┌──
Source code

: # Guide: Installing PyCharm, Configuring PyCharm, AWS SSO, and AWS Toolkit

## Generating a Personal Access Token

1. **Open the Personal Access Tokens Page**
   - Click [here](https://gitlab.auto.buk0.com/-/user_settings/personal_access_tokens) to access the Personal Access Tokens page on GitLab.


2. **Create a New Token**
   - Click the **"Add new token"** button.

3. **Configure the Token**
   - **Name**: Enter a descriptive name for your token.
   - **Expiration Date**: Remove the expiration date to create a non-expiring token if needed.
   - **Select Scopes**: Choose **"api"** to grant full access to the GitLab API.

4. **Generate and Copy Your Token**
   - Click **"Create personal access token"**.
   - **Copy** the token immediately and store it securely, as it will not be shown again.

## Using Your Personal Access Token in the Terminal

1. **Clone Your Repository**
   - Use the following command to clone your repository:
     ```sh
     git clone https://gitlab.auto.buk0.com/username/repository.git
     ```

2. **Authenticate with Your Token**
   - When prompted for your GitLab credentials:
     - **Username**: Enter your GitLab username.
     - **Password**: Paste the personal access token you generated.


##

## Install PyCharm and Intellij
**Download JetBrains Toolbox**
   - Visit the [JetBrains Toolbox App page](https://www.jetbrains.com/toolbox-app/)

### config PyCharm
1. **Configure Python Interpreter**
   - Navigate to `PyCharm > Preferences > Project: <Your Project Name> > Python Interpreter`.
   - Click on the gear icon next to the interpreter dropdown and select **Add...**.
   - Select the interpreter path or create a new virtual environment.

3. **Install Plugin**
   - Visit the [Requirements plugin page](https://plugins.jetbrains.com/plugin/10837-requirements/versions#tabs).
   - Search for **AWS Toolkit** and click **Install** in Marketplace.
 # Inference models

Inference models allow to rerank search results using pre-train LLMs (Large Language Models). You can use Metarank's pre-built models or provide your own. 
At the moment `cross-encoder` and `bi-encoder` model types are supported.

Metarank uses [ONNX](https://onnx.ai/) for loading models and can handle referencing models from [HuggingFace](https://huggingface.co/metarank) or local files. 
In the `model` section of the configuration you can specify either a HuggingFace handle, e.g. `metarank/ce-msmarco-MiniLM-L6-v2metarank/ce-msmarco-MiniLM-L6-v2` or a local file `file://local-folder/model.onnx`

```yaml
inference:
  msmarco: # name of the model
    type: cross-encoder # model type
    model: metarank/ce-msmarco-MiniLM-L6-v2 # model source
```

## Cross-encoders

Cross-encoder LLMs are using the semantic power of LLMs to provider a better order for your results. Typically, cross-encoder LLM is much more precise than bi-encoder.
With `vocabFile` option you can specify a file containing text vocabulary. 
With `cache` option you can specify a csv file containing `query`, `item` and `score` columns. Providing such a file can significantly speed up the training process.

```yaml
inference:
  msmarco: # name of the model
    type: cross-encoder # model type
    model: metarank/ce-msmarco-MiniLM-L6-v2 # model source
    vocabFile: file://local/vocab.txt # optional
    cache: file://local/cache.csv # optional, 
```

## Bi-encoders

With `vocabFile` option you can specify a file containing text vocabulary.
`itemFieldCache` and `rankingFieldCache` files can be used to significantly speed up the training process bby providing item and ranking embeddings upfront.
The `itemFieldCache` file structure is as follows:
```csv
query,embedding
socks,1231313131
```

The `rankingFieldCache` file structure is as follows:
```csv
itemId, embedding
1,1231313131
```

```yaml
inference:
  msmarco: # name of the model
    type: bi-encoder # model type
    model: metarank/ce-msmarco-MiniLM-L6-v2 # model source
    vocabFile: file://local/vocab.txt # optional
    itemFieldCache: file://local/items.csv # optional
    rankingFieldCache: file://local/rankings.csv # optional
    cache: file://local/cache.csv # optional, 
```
└──
Give only the number of lines in the entries above that hold the string "auto".

**SOLUTION:** 2